Task directions: Extract, from the records beneath this instruction, each line that contains the word "only".

Collection entries:
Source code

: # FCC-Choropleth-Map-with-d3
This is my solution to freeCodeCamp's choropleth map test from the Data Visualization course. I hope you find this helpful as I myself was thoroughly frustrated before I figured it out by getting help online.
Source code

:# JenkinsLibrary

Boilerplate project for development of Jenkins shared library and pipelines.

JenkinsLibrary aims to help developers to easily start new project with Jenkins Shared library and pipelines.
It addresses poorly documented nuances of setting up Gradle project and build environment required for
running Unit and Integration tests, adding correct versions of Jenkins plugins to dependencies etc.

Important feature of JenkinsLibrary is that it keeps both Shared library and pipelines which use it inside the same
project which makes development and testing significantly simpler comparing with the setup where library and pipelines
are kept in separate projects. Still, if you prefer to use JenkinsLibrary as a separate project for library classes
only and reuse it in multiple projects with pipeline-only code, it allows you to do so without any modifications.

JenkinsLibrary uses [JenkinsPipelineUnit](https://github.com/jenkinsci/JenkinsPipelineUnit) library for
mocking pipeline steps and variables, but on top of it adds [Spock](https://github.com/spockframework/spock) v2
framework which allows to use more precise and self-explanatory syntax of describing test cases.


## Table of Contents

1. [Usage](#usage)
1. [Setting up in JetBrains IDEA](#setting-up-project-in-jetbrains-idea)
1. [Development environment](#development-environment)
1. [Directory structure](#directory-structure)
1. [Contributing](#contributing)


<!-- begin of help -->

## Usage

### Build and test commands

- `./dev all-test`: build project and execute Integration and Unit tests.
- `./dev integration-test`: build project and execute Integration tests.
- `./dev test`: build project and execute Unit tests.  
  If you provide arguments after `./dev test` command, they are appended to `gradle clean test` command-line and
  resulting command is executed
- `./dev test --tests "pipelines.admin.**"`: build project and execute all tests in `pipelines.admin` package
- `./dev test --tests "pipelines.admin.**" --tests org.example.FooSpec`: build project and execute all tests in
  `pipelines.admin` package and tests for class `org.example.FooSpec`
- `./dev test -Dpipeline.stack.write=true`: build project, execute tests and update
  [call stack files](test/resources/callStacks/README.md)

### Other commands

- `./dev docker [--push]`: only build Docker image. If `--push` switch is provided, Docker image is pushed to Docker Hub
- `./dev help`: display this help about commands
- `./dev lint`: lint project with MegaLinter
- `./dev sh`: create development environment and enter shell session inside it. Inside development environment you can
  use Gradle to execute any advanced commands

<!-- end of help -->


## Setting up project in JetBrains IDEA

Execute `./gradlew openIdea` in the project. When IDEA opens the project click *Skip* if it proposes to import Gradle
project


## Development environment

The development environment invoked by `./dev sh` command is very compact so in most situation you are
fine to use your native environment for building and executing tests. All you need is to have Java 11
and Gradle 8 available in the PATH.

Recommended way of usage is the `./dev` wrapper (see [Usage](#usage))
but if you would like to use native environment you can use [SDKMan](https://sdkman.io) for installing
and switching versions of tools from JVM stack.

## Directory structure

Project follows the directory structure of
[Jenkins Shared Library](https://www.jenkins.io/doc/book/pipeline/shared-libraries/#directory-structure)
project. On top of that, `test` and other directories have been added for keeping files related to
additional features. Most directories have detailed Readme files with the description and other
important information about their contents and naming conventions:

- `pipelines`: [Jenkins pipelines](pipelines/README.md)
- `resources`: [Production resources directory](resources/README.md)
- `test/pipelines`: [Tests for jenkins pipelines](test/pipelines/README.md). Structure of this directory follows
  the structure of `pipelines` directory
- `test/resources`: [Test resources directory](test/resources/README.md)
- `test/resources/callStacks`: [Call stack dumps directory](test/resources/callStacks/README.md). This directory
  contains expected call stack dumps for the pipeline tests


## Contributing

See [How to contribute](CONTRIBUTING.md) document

Written response:
only and reuse it in multiple projects with pipeline-only code, it allows you to do so without any modifications.
- `./dev docker [--push]`: only build Docker image. If `--push` switch is provided, Docker image is pushed to Docker Hub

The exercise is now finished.